Rencontre avec le neveu du médecin qui a inspiré la réalisatrice Anne Fontaine.Aleteia : Dans Les Innocentes, la réalisatrice Anne Fontaine dépeint votre tante comme une femme athée et issue d’une famille communiste. Est-ce conforme à la réalité ?
Philippe Maynial : Non, elle n’était en réalité ni communiste, ni athée. C’est le scénario qui a exigé certaines modifications. J’ai vu le film de nombreuses fois, j’ai discuté avec la réalisatrice Anne Fontaine qui ne voulait en aucun cas, que ses deux protagonistes, Mathilde – nom attribué au personnage de Madeleine Pauliac – interprétée par Lou de Laâge et le médecin-chef – personnage fictif interprété par Vincent Macaigne – n’interviennent auprès de ces consacrées pour des raisons de connivences religieuses. Elle défend une ligne “scénaristiquement” défendable : l’intervention de Madeleine ne doit surtout pas être motivée par un élan de charité, la pitié, la commisération ou la religion, au risque de donner au film une ambiance larmoyante.

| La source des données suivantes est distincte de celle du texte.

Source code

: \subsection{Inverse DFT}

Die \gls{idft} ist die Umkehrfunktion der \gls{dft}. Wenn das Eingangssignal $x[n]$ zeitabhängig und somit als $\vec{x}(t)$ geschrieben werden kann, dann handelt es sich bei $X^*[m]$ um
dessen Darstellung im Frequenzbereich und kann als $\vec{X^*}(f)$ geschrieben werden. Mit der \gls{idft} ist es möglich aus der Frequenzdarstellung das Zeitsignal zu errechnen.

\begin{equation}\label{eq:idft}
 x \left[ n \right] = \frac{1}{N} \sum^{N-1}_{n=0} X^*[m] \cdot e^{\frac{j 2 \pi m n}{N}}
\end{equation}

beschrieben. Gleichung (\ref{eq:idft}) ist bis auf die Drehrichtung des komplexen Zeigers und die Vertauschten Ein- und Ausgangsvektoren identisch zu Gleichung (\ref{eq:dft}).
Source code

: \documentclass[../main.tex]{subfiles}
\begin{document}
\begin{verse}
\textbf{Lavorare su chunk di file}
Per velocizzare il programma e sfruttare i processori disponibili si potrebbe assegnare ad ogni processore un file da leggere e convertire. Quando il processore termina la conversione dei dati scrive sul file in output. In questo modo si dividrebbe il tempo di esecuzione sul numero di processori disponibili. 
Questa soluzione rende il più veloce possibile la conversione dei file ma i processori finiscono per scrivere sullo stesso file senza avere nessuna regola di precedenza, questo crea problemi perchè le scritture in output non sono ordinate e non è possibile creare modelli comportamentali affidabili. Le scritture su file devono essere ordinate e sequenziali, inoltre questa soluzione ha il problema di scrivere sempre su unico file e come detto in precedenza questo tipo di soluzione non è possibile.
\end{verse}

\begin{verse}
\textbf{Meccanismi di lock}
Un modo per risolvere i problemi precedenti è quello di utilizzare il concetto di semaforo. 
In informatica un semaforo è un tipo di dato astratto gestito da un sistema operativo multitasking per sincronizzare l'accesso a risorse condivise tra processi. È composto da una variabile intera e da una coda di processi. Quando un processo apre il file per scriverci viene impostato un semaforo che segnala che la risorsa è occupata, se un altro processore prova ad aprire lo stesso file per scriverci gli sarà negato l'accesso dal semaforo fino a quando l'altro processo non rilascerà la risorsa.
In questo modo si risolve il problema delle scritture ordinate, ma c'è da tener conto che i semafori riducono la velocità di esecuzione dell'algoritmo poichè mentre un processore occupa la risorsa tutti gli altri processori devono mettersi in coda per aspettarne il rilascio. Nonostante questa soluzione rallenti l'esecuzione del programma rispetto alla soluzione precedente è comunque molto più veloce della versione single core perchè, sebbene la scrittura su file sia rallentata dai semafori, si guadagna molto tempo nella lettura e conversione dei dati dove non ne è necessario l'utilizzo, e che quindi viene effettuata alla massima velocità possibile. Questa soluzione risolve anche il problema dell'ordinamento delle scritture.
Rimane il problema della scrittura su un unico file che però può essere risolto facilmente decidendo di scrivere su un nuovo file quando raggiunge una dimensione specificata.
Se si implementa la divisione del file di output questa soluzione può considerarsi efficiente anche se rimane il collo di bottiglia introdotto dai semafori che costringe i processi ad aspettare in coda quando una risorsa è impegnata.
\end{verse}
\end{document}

Après avoir entendu ses arguments, j’ai fini par la rejoindre. Seul son sens du devoir doit pouvoir motiver sa décision. Sur le moment, je dois avouer mon irritation, mais en tant qu’auteur je me suis interdit de faire une quelconque remarque. J’ai vendu les droits de cette histoire, après quoi ils sont libres d’effectuer les modifications qu’ils jugent nécessaires. Mon rôle est de défendre la créativité.
À quoi ressemblait la vie de votre tante Madeleine Pauliac, la véritable héroïne des Innocentes ?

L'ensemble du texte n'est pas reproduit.